When you respond, write out each entry exactly as it stands.

───── Input for this task

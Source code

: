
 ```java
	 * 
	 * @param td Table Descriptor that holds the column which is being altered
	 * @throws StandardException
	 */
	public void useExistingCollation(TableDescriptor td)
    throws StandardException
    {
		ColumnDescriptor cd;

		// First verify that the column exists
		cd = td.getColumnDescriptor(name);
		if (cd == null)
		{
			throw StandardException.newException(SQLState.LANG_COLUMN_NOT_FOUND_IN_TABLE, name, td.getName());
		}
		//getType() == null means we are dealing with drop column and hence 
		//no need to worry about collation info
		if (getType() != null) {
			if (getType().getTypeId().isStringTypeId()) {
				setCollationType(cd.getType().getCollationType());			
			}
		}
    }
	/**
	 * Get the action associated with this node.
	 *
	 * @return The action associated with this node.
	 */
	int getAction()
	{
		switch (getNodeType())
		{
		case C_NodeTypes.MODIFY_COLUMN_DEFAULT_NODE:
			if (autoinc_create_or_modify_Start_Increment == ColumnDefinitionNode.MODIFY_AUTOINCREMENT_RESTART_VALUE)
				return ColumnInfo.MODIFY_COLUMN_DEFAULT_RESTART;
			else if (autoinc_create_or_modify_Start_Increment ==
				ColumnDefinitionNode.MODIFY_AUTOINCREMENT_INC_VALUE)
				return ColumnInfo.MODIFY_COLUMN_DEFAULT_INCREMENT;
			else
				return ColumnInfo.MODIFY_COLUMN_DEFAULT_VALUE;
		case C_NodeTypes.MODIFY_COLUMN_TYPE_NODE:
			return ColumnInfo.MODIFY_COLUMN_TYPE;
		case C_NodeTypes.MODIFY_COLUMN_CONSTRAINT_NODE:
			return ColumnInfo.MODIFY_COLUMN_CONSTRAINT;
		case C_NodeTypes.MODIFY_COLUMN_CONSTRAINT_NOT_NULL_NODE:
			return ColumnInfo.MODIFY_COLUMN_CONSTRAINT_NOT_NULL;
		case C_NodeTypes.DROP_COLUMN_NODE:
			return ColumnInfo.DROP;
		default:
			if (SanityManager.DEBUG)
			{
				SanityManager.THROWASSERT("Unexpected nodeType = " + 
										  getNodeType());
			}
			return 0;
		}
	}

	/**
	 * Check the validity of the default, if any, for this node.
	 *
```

──────────

• [Written reply]
Source code

:
 ```java
	 * 
	 * @param td Table Descriptor that holds the column which is being altered
	 * @throws StandardException
	 */
	public void useExistingCollation(TableDescriptor td)
    throws StandardException
    {
		ColumnDescriptor cd;

		// First verify that the column exists
		cd = td.getColumnDescriptor(name);
		if (cd == null)
		{
			throw StandardException.newException(SQLState.LANG_COLUMN_NOT_FOUND_IN_TABLE, name, td.getName());
		}
		//getType() == null means we are dealing with drop column and hence 
		//no need to worry about collation info
		if (getType() != null) {
			if (getType().getTypeId().isStringTypeId()) {
				setCollationType(cd.getType().getCollationType());			
			}
		}
    }
	/**
	 * Get the action associated with this node.
	 *
	 * @return The action associated with this node.
	 */
	int getAction()
	{
		switch (getNodeType())
		{
		case C_NodeTypes.MODIFY_COLUMN_DEFAULT_NODE:
			if (autoinc_create_or_modify_Start_Increment == ColumnDefinitionNode.MODIFY_AUTOINCREMENT_RESTART_VALUE)
				return ColumnInfo.MODIFY_COLUMN_DEFAULT_RESTART;
			else if (autoinc_create_or_modify_Start_Increment ==
				ColumnDefinitionNode.MODIFY_AUTOINCREMENT_INC_VALUE)
				return ColumnInfo.MODIFY_COLUMN_DEFAULT_INCREMENT;
			else
				return ColumnInfo.MODIFY_COLUMN_DEFAULT_VALUE;
		case C_NodeTypes.MODIFY_COLUMN_TYPE_NODE:
			return ColumnInfo.MODIFY_COLUMN_TYPE;
		case C_NodeTypes.MODIFY_COLUMN_CONSTRAINT_NODE:
			return ColumnInfo.MODIFY_COLUMN_CONSTRAINT;
		case C_NodeTypes.MODIFY_COLUMN_CONSTRAINT_NOT_NULL_NODE:
			return ColumnInfo.MODIFY_COLUMN_CONSTRAINT_NOT_NULL;
		case C_NodeTypes.DROP_COLUMN_NODE:
			return ColumnInfo.DROP;
		default:
			if (SanityManager.DEBUG)
			{
				SanityManager.THROWASSERT("Unexpected nodeType = " + 
										  getNodeType());
			}
			return 0;
		}
	}

	/**
	 * Check the validity of the default, if any, for this node.
	 *
```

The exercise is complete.